■ REQUIREMENT
Only lines with the word "which" are needed; collect each of them from the listing below.

*** Begin section ***

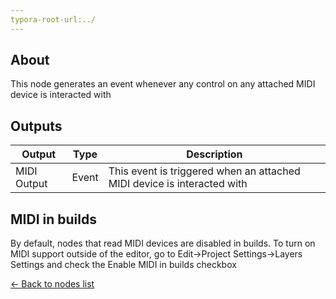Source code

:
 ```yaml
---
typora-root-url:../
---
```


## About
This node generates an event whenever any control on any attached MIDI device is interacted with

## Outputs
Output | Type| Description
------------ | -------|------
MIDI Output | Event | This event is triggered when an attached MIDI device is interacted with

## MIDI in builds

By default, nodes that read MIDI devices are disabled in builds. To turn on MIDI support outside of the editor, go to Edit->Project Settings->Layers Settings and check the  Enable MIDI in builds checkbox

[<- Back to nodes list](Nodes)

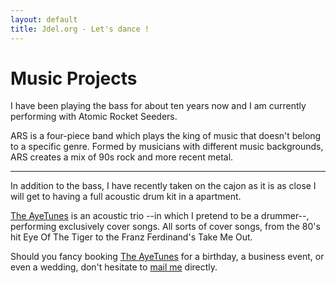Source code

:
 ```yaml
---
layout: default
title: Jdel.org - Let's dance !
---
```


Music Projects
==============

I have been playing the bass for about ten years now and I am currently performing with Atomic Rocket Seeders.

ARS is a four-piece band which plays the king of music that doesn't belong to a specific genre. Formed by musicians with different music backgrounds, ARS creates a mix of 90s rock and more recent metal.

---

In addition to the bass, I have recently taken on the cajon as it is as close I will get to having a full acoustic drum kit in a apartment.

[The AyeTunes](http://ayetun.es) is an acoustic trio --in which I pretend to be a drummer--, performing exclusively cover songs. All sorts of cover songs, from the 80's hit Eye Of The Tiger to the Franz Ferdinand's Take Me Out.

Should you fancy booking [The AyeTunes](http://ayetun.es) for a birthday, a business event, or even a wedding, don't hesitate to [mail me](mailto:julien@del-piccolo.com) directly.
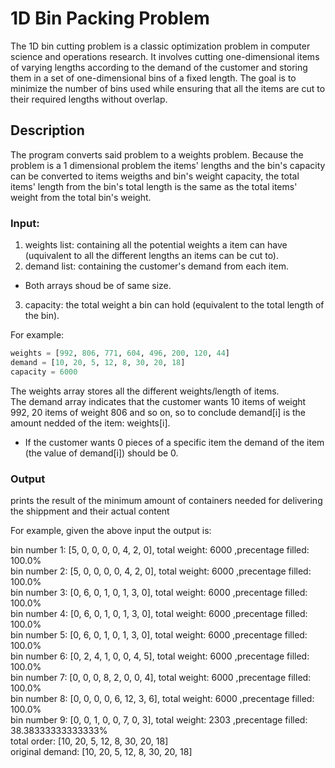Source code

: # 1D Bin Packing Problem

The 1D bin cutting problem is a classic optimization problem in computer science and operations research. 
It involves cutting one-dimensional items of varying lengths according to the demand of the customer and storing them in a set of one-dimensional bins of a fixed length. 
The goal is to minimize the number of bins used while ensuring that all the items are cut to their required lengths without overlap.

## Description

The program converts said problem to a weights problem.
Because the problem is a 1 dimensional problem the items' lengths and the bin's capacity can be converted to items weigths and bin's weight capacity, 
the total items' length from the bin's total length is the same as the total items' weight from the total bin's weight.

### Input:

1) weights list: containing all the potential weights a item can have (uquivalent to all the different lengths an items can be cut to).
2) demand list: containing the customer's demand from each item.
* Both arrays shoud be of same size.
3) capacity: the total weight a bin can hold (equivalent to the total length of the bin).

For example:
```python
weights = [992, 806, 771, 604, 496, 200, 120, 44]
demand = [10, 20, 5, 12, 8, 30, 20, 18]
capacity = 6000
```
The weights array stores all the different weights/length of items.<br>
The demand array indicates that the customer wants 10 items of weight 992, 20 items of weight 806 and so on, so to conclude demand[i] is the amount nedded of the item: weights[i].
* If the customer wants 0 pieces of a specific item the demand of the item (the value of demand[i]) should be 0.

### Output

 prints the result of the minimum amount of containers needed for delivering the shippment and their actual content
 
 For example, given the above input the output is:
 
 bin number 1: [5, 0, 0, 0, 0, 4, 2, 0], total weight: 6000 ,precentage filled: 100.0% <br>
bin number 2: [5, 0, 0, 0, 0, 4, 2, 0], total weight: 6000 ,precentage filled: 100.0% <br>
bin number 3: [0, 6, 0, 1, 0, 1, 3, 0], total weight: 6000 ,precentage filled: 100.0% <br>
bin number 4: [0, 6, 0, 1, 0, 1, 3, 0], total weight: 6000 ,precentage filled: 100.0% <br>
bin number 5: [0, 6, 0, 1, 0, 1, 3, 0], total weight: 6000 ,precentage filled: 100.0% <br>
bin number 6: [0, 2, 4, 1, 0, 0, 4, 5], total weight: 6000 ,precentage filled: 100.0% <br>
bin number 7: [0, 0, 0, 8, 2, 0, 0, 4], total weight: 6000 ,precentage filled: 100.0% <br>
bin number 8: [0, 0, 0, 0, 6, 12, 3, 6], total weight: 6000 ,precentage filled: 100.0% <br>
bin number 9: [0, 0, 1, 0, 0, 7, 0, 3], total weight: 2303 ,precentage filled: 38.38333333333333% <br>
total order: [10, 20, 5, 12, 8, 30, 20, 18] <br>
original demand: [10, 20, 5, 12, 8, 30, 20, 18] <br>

*** End section ***
*** Begin section ***

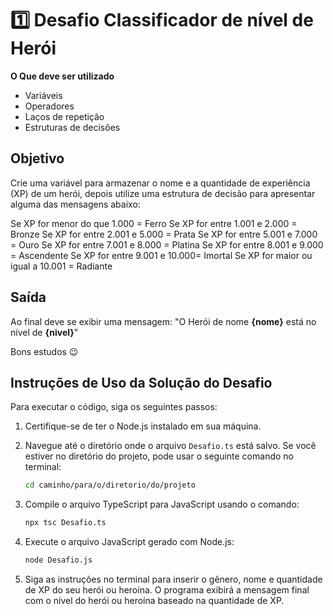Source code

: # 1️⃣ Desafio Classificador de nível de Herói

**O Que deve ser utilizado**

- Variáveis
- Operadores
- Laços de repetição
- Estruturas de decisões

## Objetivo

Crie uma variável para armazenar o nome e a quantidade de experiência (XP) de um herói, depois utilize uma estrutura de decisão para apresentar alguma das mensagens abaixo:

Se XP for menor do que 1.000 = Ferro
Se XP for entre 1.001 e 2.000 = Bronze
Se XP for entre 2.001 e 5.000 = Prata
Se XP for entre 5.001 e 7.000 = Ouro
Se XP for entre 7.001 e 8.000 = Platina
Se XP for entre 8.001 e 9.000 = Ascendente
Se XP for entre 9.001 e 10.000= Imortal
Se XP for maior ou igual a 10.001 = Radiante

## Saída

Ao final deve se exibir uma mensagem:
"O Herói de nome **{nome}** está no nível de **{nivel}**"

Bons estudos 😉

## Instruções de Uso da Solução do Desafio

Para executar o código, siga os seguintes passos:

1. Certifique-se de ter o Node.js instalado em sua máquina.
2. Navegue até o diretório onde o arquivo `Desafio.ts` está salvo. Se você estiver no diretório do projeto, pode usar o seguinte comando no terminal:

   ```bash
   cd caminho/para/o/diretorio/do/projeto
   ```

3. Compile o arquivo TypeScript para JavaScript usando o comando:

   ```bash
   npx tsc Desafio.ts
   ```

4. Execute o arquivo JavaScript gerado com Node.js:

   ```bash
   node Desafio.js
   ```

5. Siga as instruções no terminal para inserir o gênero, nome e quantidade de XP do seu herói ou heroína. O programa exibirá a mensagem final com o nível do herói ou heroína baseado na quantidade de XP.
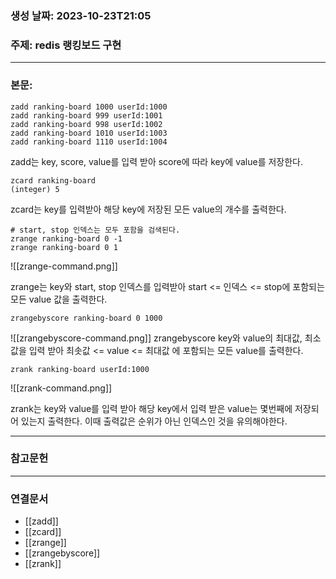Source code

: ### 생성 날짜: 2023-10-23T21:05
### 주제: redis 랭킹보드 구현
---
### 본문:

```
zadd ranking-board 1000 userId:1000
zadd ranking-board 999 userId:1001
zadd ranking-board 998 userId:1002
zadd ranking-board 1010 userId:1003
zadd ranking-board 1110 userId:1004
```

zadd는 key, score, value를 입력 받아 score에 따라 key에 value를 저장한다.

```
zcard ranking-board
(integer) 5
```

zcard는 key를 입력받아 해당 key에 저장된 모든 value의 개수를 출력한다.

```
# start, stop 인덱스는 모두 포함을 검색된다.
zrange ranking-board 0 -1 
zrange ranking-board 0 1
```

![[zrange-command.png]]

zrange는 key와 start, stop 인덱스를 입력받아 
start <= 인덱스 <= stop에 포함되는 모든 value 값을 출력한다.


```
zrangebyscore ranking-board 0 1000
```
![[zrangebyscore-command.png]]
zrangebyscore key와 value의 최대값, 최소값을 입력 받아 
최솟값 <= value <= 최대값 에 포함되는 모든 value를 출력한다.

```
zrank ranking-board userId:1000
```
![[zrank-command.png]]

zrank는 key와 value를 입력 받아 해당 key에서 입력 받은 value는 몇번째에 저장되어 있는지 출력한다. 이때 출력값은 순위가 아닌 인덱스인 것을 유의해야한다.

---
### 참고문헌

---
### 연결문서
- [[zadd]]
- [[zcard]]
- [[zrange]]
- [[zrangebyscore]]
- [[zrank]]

*** End section ***
*** Begin section ***

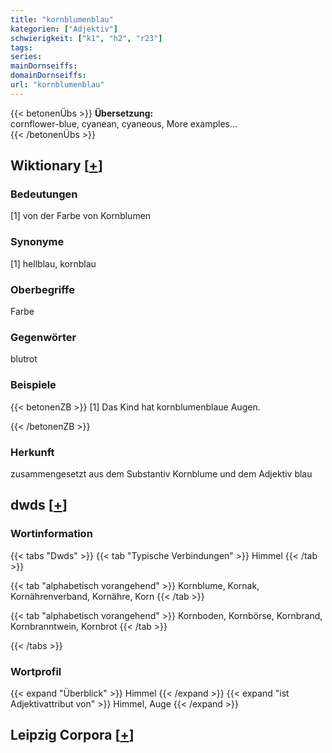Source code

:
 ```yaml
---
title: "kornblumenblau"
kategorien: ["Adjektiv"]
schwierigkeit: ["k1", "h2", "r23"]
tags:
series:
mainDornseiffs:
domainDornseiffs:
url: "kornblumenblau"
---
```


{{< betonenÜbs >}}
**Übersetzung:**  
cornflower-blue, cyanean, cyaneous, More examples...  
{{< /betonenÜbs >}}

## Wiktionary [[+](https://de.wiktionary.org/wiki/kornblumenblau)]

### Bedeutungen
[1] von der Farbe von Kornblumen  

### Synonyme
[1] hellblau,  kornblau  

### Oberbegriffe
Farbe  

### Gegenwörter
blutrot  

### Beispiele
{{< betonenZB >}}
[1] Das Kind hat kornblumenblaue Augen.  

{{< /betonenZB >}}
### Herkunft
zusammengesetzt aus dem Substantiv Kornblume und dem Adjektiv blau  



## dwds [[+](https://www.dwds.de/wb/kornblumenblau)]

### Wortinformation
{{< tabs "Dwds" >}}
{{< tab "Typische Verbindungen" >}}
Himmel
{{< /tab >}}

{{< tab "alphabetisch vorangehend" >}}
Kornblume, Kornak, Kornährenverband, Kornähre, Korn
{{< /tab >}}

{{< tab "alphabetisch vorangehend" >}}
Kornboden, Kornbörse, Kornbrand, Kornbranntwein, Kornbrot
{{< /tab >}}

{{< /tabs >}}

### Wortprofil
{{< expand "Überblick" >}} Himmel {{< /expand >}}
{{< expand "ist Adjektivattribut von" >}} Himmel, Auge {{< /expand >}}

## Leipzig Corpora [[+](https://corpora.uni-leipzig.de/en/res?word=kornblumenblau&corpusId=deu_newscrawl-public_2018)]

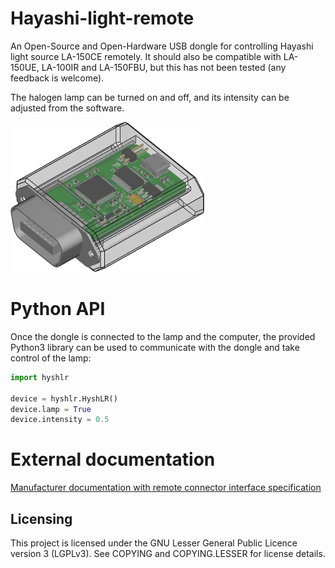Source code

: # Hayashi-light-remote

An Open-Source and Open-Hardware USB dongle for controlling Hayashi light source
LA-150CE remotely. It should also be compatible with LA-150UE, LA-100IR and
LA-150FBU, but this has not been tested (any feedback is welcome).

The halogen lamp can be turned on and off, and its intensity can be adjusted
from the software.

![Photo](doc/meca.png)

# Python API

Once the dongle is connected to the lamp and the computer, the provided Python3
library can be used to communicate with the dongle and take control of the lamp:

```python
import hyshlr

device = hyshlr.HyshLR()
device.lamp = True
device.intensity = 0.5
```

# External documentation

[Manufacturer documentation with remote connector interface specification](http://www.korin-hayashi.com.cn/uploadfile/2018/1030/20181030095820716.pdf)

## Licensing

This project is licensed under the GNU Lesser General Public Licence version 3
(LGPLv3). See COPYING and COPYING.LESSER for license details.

*** End section ***

■ WORKED SOLUTION
ARS is a four-piece band which plays the king of music that doesn't belong to a specific genre. Formed by musicians with different music backgrounds, ARS creates a mix of 90s rock and more recent metal.
[The AyeTunes](http://ayetun.es) is an acoustic trio --in which I pretend to be a drummer--, performing exclusively cover songs. All sorts of cover songs, from the 80's hit Eye Of The Tiger to the Franz Ferdinand's Take Me Out.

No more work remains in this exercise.